Answer writing for 2020
Abhishek Saraf rank 8 Civilsdaily
    Abhishek has benefited from Civilsdaily’s approach, so did 70+ candidates who cleared UPSC IAS 2019

    Did you pick up NCERT or a standard book and started reading it, mindlessly, without purpose or process? Is doing current taking you 4-5 hrs but still you aren’t able to make sense of it for the exam? Is UPSC preparation becoming unmanageable for you with a job?

    More than 10.5 lakh applied, but only 796 are going to clear UPSC IAS 2020. It is going to be much more challenging in 2021 and 2022.

    Just stop wherever you are. It is not just about walking. It is about walking in the right direction. Take a deep breath and answer this question – Do you have a strategy?

    Fill the Samanvaya form given above to discuss your strategy and issues that you are facing.

    Civilsdaily’s Hall of Fame.

    For 2021 aspirants, your preparation should be highly outcome-oriented (enabling you to fetch more marks). Every action of yours must be very objectively defined, every step as a part of your strategy. Whatever you are learning must be utilizable in the exam (both pre and mains). Your preparation should have an element of measurability.

    Moreover, you need to balance both Prelims and Mains on one hand and current-static-optional on the other. Fill Samanvaya form to know how it should be done.

    It’s about how ‘you’ should be doing it instead of how someone else did it. That is the ‘elephant in the room’.

    All this stands true for 2022 aspirants as well. This is the right time to start preparation.

    Fill Samanvaya form given at the bottom of this post.

    Broadly, six factors determine your success in cracking this prestigious IAS exam and the most important being understanding the expectations of UPSC and according to that planning and strategizing; other being, Learning – Knowledge and information; Analyzing – making linkages, connections, etc.; Executing and utilizing information; and Constant course correction – because mistakes are inevitable, need to rectify them asap.

    These are the areas where most of the aspirants fail to create a balance. Where are you facing an issue?

    Integrate them in your preparation. We’ll tell you how to do it

    To address the problems in your preparation, guidance and mentorship are the first steps. And here comes our three tiered mentorship.

    Our 3 tier mentoring:

    1. First step starts with this Samanvaya call: Once you fill in the form, our senior mentors will have a 1-to-1 detailed discussion (on-call) with you to understand your prep level, working/ study constraints, current strategies, and create a step by step plan for next week, next month and so on.

    2. You are given access to our invite-only chat platform, Habitat where you can connect with mentors, ask your daily doubts, discuss your test-prep questions and have real-time live sessions on news and op-eds, and find your optional groups.

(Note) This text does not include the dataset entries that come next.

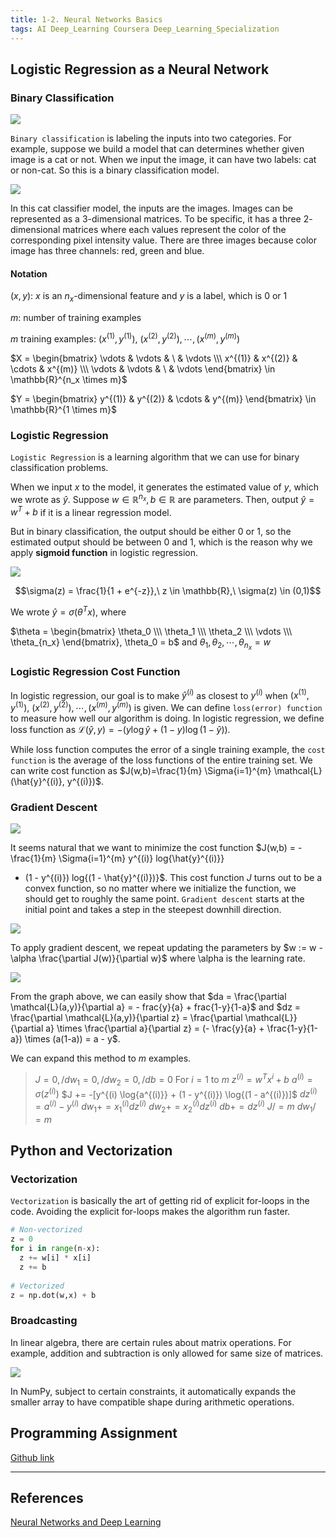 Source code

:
 ```yaml
---
title: 1-2. Neural Networks Basics
tags: AI Deep_Learning Coursera Deep_Learning_Specialization
---
```


## Logistic Regression as a Neural Network

### Binary Classification

![](https://raw.githubusercontent.com/evfox9/blog/master/deeplearning/dl1201.png)

`Binary classification` is labeling the inputs into two categories. For example, suppose we build a model that can
determines whether given image is a cat or not. When we input the image, it can have two labels: cat or non-cat. So this 
is a binary classification model.

![](https://raw.githubusercontent.com/evfox9/blog/master/deeplearning/dl1202.png)

In this cat classifier model, the inputs are the images. Images can be represented as a $3$-dimensional matrices. To be 
specific, it has a three $2$-dimensional matrices where each values represent the color of the corresponding pixel intensity 
value. There are three images because color image has three channels: red, green and blue.

#### Notation

$(x, y)$: $x$ is an $n_x$-dimensional feature and $y$ is a label, which is $0$ or $1$

$m$: number of training examples

$m$ training examples: $(x^{(1)}, y^{(1)}),\ (x^{(2)}, y^{(2)}), \cdots , (x^{(m)}, y^{(m)})$

$X = \begin{bmatrix} \vdots & \vdots & \ & \vdots \\\ x^{(1)} & x^{(2)} & \cdots & x^{(m)} \\\ \vdots & \vdots & \ & 
\vdots \end{bmatrix} \in \mathbb{R}^{n_x \times m}$

$Y = \begin{bmatrix} y^{(1)} & y^{(2)} & \cdots & y^{(m)} \end{bmatrix} \in \mathbb{R}^{1 \times m}$

### Logistic Regression

`Logistic Regression` is a learning algorithm that we can use for binary classification problems.

When we input $x$ to the model, it generates the estimated value of $y$, which we wrote as $\hat{y}$. Suppose 
$w \in \mathbb{R}^{n_x}, b \in \mathbb{R}$ are parameters. Then, output $\hat{y} = w^T + b$ if it is a linear regression model. 

But in binary classification, the output should be either $0$ or $1$, so the estimated output should be between $0$ and $1$, 
which is the reason why we apply **sigmoid function** in logistic regression. 

![](https://raw.githubusercontent.com/evfox9/blog/master/deeplearning/dl1203.jpg)

$$\sigma(z) = \frac{1}{1 + e^{-z}},\ z \in \mathbb{R},\ \sigma(z) \in (0,1)$$

We wrote $\hat{y} = \sigma(\theta^T x)$, where 

$\theta = \begin{bmatrix} \theta_0 \\\ \theta_1 \\\ \theta_2 \\\ \vdots \\\ \theta_{n_x} \end{bmatrix}, \theta_0 = b$ and 
$\theta_1 , \theta_2 , \cdots , \theta_{n_x} = w$ 

### Logistic Regression Cost Function

In logistic regression, our goal is to make ${\hat{y}}^{(i)}$ as closest to $y^{(i)}$ when $(x^{(1)}, y^{(1)}),\ (x^{(2)}, 
y^{(2)}), \cdots , (x^{(m)}, y^{(m)})$ is given. We can define `loss(error) function` to measure how well our algorithm is 
doing. In logistic regression, we define loss function as $\mathcal{L}(\hat{y}, y) = -(y \log{\hat{y}} + (1 - y) \log{(1 - \hat{y})})$.

While loss function computes the error of a single training example, the `cost function` is the average of the loss functions 
of the entire training set. We can write cost function as $J(w,b)=\frac{1}{m} \Sigma{i=1}^{m} \mathcal{L}(\hat{y}^{(i)}, y^{(i)})$.

### Gradient Descent

![](https://raw.githubusercontent.com/evfox9/blog/master/deeplearning/dl1204.png)

It seems natural that we want to minimize the cost function $J(w,b) = -\frac{1}{m} \Sigma{i=1}^{m} y^{(i)} log{\hat{y}^{(i)}} 
+ (1 - y^{(i)}) log{(1 - \hat{y}^{(i)})}$. This cost function $J$ turns out to be a convex function, so no matter where we initialize 
the function, we should get to roughly the same point. `Gradient descent` starts at the initial point and takes a step in the 
  steepest downhill direction. 

![](https://raw.githubusercontent.com/evfox9/blog/master/deeplearning/dl1205.png)

To apply gradient descent, we repeat updating the parameters by $w := w - \alpha \frac{\partial J(w)}{\partial w}$ where 
\alpha is the learning rate.

![](https://raw.githubusercontent.com/evfox9/blog/master/deeplearning/dl1206.png)

From the graph above, we can easily show that $da = \frac{\partial \mathcal{L}(a,y)}{\partial a} = - frac{y}{a} + frac{1-y}{1-a}$ 
and $dz = \frac{\partial \mathcal{L}(a,y)}{\partial z} = \frac{\partial \mathcal{L}}{\partial a} \times \frac{\partial a}{\partial z} 
= (- \frac{y}{a} + \frac{1-y}{1-a}) \times (a(1-a)) = a - y$.

We can expand this method to $m$ examples. 

> $J = 0,/ d w_1 = 0,/ d w_2 = 0,/ db = 0$
> For $i = 1$ to $m$
>   $z^{(i)} = w^T x^{i} + b$
>   $a^{(i)} = \sigma(z^{(i)})$
>   $J += -[y^{(i) \log{a^{(i)}} + (1 - y^{(i)}) \log{(1 - a^{(i)})]$
>   $d z^{(i)} = a^{(i)} - y^{(i)}$
>   $d w_1 += {x_1}^{(i)} d z^{(i)}$
>   $d w_2 += {x_2}^{(i)} d z^{(i)}$
>   $db += d z^{(i)}$
> $J /= m$
> $d w_1 /= m$

## Python and Vectorization

### Vectorization

`Vectorization` is basically the art of getting rid of explicit for-loops in the code. Avoiding the explicit for-loops makes 
the algorithm run faster.

``` python
# Non-vectorized
z = 0
for i in range(n-x):
  z += w[i] * x[i]
  z += b
 
# Vectorized
z = np.dot(w,x) + b
```

### Broadcasting

In linear algebra, there are certain rules about matrix operations. For example, addition and subtraction is only allowed for 
same size of matrices. 

![](https://raw.githubusercontent.com/evfox9/blog/master/deeplearning/dl1207.png)

In NumPy, subject to certain constraints, it automatically expands the smaller array to have compatible shape during arithmetic 
operations. 

## Programming Assignment

[Github link](https://github.com/evfox9/Coursera/blob/master/Deep_Learning/Neural_Networks_and_Deep_Learning/Logistic_Regression_with_a_Neural_Network_mindset.ipynb)

---

## References

[Neural Networks and Deep Learning](https://www.coursera.org/learn/neural-networks-deep-learning)



<script type="text/javascript" async
  src="https://cdn.mathjax.org/mathjax/latest/MathJax.js?config=TeX-MML-AM_CHTML">
</script>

    How to prepare for upsc 2021? Strategy for upsc 2021?
Answer writing for 2020
    Daily target monitoring.

    3. The third and the most personalized tier is the dedicated 1 on 1 mentor allotment who stays with you through the course of your UPSC preparation – always-on chat and on scheduled calls to help you assess, evaluate, and chart the next milestone of your IAS 2021/2022 journey.

    Daily target monitoring on Habitat

    Who are you?

    1. Working Junta? If you are preparing for IAS 2021/2022 and working simultaneously, we can help you strategize and decipher the IAS exam and design a timetable that fits right in your hectic schedule.
    2. First-time prep? If you are in the last year of college or thinking of dropping a year and preparing for IAS 2021/2022 full time, we’ll help you pick the right books and craft a practical & personal strategy.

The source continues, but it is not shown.